What you have to do: Only the lines holding the word "four" are wanted; copy each of them from the listing.

Extracted information:
+ + + +

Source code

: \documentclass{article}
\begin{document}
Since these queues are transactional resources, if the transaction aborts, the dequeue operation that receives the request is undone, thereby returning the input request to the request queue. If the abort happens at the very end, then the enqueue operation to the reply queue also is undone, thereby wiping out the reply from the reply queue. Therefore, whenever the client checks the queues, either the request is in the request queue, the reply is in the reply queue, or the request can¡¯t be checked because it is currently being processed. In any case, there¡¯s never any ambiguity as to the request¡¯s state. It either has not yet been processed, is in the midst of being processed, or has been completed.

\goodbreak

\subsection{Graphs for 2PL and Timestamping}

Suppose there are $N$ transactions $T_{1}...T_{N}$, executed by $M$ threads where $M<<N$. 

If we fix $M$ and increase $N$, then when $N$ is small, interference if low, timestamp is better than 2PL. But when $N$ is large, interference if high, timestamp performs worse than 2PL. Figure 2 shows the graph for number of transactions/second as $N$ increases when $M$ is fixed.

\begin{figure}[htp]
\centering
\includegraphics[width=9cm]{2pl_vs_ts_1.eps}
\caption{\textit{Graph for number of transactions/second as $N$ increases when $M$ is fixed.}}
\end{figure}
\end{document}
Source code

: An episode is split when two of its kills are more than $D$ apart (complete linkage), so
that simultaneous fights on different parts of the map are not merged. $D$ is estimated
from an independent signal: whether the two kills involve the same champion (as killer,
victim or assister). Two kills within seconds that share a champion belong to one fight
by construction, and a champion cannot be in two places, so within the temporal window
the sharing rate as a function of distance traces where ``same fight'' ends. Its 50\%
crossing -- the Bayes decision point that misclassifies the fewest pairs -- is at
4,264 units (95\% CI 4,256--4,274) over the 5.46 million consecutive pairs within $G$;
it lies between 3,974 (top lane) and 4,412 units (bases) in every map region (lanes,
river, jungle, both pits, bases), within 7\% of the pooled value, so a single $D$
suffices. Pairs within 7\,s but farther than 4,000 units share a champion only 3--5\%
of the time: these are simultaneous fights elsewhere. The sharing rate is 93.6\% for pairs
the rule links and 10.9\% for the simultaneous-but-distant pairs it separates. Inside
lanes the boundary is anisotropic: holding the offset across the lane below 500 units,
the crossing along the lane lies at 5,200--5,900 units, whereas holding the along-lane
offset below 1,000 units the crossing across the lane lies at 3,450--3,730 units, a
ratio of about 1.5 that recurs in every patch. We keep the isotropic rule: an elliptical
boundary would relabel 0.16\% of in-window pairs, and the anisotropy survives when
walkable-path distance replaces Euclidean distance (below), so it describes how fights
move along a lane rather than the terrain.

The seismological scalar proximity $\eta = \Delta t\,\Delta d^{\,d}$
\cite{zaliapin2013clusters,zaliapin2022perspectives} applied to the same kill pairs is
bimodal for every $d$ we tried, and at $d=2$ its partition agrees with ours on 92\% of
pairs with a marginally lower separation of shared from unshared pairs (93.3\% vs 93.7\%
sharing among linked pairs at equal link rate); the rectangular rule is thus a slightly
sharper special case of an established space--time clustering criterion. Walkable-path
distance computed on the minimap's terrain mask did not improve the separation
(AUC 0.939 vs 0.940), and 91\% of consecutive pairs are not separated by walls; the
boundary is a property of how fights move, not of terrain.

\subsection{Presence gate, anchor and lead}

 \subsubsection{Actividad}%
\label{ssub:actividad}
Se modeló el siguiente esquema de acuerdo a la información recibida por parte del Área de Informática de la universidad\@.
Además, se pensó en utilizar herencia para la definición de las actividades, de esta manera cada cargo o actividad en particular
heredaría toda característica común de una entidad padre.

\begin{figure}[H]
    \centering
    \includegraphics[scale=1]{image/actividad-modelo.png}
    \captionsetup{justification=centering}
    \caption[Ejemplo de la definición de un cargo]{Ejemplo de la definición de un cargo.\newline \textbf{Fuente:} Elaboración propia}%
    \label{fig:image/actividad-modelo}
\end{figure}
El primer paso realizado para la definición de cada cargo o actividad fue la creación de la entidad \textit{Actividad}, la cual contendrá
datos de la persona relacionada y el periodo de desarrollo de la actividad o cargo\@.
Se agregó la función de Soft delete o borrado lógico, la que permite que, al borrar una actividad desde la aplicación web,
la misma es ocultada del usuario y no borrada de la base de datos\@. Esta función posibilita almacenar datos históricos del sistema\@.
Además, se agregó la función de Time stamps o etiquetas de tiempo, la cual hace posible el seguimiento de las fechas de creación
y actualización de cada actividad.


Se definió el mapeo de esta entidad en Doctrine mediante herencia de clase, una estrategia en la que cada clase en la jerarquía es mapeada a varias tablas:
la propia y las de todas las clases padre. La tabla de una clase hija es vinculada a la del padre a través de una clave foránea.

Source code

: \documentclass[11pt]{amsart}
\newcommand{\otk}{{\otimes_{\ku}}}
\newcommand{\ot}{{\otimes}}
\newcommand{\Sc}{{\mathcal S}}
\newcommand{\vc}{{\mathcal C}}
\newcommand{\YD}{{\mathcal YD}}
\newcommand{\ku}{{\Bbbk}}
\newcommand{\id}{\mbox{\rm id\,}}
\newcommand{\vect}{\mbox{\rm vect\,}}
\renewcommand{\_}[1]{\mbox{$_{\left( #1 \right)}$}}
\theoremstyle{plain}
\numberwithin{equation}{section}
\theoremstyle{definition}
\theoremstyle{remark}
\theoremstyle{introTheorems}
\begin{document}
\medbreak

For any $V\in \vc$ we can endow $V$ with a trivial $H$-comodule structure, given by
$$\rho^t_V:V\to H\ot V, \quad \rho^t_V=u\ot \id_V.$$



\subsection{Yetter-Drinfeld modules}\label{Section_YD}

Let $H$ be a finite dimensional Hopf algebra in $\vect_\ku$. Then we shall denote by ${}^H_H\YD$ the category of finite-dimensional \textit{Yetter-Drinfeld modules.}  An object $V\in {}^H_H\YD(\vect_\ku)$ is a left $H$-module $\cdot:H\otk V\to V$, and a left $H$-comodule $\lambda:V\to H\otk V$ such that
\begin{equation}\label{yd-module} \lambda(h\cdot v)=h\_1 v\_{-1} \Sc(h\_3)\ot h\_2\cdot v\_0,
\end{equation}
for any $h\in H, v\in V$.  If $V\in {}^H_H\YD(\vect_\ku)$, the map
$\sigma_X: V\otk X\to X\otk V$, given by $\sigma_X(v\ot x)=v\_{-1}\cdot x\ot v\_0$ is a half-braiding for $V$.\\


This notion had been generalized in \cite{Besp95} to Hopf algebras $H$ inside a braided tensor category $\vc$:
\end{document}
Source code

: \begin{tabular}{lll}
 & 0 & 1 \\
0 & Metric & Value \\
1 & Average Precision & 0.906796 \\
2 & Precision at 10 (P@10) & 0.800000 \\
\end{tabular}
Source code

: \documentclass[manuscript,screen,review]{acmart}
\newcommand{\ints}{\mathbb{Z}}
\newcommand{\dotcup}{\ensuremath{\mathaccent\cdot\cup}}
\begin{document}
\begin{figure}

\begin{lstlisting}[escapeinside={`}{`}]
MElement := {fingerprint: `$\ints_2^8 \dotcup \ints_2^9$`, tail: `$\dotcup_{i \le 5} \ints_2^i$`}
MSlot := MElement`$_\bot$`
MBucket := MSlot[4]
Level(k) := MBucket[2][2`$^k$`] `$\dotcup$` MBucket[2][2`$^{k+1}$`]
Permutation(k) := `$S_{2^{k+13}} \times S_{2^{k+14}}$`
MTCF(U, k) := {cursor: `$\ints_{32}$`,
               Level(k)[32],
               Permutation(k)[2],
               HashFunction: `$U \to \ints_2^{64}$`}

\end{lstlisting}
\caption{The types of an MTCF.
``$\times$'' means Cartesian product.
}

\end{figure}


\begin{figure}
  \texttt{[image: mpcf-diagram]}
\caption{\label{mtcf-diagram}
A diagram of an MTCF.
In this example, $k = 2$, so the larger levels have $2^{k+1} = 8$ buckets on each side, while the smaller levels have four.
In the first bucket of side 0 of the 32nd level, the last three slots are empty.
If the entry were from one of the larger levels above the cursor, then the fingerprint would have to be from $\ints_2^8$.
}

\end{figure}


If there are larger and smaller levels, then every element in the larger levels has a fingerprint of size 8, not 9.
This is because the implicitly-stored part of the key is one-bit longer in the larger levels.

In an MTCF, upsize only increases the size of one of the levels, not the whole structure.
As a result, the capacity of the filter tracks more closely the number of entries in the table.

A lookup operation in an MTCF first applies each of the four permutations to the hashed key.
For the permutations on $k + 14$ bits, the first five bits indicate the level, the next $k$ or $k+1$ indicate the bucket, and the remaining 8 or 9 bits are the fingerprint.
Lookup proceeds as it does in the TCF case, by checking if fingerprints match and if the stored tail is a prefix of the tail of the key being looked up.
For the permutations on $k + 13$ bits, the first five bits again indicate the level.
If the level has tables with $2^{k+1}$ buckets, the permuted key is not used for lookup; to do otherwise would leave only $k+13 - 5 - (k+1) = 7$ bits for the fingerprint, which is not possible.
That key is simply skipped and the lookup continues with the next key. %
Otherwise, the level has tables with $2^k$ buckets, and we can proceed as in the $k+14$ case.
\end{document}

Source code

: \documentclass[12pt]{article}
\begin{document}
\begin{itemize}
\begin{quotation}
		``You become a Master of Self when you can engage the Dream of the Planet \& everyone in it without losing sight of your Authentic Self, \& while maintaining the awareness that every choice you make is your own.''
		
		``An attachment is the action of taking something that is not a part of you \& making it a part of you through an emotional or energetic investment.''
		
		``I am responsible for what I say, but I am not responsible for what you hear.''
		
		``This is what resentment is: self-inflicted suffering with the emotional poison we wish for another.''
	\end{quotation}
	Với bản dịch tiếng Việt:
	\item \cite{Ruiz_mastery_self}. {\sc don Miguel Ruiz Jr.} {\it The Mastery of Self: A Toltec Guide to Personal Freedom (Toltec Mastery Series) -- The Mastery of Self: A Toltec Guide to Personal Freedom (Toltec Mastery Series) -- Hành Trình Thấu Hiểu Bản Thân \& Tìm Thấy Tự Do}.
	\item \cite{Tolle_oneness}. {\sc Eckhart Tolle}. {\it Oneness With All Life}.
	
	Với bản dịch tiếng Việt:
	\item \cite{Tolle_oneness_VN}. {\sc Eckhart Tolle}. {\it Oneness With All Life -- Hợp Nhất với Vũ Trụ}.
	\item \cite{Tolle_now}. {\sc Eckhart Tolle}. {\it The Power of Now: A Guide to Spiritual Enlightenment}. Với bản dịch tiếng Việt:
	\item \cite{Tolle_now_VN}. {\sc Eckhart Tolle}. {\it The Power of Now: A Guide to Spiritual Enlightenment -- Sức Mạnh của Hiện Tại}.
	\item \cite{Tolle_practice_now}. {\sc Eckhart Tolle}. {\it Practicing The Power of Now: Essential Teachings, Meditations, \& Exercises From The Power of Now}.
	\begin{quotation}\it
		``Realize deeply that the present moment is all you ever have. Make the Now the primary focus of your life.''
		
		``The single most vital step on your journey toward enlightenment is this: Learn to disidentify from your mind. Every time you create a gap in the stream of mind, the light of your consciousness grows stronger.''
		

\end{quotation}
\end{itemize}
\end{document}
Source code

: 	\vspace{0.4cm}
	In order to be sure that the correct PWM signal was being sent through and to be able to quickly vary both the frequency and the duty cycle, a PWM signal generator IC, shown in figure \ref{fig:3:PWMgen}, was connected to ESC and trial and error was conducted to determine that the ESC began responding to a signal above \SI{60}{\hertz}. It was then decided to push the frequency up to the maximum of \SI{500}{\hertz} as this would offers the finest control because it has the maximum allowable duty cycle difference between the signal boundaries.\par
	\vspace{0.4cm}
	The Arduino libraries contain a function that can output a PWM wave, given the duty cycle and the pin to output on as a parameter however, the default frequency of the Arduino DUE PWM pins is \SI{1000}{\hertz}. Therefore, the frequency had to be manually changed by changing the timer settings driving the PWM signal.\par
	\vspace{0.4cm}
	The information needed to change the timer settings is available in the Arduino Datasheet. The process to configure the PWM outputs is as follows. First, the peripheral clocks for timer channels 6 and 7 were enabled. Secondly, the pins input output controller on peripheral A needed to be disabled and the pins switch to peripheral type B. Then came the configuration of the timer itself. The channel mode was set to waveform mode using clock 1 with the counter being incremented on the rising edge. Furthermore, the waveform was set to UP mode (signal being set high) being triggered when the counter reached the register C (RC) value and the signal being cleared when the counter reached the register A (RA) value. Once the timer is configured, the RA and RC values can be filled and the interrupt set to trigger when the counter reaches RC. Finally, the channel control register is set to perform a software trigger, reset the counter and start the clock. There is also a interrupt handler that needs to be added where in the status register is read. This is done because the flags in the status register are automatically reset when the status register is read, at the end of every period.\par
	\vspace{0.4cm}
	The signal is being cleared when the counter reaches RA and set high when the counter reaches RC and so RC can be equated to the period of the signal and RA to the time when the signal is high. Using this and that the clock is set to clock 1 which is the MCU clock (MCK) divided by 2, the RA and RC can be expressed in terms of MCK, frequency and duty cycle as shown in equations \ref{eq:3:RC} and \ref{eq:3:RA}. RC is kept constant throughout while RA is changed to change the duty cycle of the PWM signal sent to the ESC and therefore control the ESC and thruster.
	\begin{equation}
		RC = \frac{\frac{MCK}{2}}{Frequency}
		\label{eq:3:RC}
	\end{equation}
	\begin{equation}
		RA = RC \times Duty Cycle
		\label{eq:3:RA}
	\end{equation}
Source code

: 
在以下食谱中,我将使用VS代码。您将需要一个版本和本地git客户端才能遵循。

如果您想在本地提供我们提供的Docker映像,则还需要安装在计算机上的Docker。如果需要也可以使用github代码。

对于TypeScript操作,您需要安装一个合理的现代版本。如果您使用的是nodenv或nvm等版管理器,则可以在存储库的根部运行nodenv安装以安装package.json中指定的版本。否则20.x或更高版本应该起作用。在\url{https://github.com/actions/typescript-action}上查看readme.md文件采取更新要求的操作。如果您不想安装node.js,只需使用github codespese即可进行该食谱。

+ + + +

Response to the task:
In this example, $k = 2$, so the larger levels have $2^{k+1} = 8$ buckets on each side, while the smaller levels have four.
A lookup operation in an MTCF first applies each of the four permutations to the hashed key.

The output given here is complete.